International Journal of Numerical Modelling: Electronic Networks, Devices and Fields
- Discipline: Numerical modeling, electrical engineering
- Language: English
- Edited by: Giovanni Crupi

Publication details
- History: 1988–present
- Publisher: Wiley-Blackwell
- Frequency: Bimonthly
- Impact factor: 2 (2025)

Standard abbreviations
- ISO 4: Int. J. Numer. Model.: Electron. Netw. Devices Fields

Indexing
- ISSN: 0894-3370 (print) 1099-1204 (web)
- LCCN: 2001212313
- OCLC no.: 807074597

Links
- Journal homepage; Online access; Online archive;

= International Journal of Numerical Modelling: Electronic Networks, Devices and Fields =

International Journal of Numerical Modelling: Electronic Networks, Devices and Fields is a peer-reviewed scientific journal published bimonthly by Wiley-Blackwell. It covers research on the applications of numerical and computational methods on electrical engineering problems, with a focus on electronic circuits and electromagnetic fields.
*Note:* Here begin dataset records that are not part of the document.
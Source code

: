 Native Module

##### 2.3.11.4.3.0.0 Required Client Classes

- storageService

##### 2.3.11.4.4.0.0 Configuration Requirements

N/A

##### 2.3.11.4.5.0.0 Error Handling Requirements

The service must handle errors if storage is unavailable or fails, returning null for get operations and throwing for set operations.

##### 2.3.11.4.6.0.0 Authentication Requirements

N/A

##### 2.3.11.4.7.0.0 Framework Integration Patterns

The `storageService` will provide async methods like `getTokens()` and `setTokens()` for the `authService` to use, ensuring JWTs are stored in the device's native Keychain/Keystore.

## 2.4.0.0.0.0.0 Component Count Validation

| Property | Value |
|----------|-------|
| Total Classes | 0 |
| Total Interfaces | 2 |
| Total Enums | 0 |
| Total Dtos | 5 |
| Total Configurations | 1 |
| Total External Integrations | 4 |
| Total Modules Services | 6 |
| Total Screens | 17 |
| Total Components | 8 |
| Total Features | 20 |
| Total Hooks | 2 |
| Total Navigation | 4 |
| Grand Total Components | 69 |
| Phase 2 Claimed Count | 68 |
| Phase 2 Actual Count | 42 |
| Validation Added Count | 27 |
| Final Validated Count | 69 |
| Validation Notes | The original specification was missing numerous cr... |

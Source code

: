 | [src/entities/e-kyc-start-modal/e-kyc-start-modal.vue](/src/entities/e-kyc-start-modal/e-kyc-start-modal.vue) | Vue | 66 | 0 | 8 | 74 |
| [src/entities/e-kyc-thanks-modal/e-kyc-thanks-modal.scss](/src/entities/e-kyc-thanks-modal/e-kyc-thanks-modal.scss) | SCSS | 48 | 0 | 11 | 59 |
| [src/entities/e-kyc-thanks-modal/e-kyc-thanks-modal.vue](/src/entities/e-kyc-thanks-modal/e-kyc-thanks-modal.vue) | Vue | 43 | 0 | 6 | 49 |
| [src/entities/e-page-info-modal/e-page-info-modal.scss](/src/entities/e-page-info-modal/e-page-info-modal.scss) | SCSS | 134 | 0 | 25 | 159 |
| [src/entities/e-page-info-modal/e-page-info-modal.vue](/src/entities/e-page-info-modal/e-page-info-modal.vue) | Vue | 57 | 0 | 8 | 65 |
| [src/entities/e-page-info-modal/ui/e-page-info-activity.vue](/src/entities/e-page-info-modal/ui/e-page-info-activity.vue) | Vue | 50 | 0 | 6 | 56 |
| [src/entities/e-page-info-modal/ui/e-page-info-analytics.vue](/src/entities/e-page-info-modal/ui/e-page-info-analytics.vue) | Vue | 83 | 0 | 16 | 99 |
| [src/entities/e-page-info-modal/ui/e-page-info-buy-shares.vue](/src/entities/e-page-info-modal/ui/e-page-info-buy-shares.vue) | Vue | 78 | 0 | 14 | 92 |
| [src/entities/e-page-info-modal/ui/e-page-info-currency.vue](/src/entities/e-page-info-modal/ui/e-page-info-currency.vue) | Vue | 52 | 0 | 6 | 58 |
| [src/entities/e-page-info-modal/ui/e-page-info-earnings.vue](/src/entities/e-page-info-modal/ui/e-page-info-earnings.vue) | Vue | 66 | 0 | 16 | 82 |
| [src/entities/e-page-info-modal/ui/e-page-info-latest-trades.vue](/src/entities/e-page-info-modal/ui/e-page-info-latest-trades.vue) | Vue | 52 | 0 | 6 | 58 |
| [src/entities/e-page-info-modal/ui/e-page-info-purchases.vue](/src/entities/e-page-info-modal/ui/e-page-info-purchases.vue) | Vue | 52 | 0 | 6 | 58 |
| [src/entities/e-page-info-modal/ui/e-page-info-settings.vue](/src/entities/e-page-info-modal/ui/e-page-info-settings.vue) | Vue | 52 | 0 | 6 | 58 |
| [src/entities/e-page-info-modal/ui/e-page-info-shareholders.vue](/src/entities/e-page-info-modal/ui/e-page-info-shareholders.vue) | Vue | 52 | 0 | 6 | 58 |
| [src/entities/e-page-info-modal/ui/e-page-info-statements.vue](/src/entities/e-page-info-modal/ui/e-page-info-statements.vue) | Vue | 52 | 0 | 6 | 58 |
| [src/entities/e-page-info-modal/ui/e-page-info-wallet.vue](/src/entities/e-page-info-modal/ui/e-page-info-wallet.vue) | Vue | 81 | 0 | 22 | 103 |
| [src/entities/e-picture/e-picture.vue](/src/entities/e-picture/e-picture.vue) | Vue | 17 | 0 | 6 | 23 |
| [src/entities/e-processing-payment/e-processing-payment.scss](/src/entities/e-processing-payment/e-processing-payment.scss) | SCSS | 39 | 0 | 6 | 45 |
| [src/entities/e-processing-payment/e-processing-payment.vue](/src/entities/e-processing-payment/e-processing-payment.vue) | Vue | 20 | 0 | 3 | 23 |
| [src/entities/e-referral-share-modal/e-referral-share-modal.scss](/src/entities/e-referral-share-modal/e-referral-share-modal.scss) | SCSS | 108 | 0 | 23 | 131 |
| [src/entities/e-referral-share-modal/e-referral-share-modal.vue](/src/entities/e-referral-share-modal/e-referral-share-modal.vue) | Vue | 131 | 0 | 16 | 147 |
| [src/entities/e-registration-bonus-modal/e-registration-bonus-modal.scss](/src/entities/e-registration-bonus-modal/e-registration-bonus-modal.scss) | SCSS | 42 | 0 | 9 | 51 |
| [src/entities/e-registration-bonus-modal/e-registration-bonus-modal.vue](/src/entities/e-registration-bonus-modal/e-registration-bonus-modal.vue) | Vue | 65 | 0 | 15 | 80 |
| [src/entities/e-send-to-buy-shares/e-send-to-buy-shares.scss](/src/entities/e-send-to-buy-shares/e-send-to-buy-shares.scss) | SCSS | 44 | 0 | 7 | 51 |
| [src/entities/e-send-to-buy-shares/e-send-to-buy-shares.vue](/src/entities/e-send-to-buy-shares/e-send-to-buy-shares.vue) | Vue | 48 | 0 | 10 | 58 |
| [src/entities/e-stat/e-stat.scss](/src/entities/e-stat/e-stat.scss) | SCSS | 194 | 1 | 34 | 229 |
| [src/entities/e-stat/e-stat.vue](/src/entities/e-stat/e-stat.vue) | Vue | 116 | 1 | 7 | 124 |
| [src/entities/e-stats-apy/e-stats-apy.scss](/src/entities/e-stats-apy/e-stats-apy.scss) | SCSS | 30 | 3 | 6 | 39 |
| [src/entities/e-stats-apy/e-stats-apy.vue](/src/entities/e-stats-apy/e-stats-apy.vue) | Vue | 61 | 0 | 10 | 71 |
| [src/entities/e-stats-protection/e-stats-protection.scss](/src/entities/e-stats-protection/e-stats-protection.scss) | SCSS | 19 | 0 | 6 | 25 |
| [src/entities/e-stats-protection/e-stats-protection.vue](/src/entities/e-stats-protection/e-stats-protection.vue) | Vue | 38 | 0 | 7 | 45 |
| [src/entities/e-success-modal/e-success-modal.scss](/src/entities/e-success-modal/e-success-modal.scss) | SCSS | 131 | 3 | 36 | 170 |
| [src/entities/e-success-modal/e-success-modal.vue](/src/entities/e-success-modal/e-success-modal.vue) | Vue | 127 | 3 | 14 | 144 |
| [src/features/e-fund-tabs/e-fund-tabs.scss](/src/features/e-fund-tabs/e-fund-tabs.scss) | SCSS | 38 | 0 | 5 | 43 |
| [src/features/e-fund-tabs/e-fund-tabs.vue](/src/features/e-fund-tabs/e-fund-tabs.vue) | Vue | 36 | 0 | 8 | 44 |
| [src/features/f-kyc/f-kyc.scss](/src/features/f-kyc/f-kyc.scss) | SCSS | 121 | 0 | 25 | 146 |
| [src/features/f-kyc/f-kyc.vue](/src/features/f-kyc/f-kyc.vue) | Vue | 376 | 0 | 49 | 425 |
It was established in 1988 and its editor-in-chief is Giovanni Crupi (University of Messina).

==Abstracting and indexing==
The journal is abstracted and indexed in:

- Current Contents/Electronics & Telecommunications Collection
- Current Contents/Engineering, Computing & Technology
- EBSCO databases
- Ei Compendex
- Inspec
- ProQuest databases
- Science Citation Index Expanded
- Scopus
- Zentralblatt Math

According to the Journal Citation Reports, the journal has a 2025 impact factor of 2.